**EXERCISE AIM**
Given the records below, would you repeat exactly the lines that begin at the one containing "A method for" and end at the one containing "approximation between points", inclusive?

BEGIN EXTRACTED MATERIAL

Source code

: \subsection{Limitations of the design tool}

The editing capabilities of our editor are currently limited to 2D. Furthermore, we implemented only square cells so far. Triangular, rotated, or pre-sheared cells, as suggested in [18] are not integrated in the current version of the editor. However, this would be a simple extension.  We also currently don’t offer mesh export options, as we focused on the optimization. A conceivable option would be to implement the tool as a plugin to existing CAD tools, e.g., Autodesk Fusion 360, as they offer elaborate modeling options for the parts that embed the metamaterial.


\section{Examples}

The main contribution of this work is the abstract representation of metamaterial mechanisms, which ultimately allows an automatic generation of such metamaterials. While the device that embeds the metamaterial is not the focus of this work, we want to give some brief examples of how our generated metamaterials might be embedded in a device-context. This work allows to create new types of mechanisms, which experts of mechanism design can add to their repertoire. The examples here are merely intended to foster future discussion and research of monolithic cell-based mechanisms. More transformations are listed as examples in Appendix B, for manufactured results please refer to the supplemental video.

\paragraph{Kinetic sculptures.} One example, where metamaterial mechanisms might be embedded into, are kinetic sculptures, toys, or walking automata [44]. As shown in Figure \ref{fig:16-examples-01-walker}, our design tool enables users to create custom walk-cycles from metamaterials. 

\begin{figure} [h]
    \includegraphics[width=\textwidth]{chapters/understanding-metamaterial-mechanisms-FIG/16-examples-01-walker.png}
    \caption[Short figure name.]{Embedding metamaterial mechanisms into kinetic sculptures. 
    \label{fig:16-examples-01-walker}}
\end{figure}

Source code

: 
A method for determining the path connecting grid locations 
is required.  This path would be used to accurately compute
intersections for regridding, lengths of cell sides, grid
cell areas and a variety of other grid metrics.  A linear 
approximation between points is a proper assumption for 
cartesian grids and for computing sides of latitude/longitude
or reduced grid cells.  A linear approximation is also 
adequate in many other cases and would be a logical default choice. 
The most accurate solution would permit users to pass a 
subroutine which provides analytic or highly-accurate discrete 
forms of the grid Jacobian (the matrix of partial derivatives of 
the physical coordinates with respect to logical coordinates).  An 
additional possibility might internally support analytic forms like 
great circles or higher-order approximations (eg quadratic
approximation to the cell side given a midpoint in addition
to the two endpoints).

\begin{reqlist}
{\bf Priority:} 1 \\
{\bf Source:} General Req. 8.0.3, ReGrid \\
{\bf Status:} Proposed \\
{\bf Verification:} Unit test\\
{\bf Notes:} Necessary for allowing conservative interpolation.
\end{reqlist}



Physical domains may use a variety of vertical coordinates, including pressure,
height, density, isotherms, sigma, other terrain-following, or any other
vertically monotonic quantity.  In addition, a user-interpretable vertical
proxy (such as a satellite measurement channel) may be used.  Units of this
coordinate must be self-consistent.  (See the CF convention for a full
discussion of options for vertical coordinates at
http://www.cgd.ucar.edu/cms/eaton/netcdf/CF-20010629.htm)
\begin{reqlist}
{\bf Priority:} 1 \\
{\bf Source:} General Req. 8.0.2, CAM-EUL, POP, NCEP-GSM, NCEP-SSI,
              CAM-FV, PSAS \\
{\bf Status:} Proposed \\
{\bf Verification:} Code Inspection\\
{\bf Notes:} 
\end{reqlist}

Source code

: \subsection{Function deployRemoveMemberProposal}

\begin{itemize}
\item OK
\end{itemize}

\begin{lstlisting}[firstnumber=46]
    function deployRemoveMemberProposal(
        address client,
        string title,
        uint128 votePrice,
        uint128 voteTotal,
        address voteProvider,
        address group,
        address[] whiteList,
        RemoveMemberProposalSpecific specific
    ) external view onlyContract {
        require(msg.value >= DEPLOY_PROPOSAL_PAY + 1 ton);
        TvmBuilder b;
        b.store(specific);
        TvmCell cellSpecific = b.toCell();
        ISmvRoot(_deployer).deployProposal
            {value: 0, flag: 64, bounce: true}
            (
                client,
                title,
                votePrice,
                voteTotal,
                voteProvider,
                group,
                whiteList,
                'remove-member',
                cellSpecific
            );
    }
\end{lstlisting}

END EXTRACTED MATERIAL

**RESPONSE**
A method for determining the path connecting grid locations 
is required.  This path would be used to accurately compute
intersections for regridding, lengths of cell sides, grid
cell areas and a variety of other grid metrics.  A linear 
approximation between points is a proper assumption for 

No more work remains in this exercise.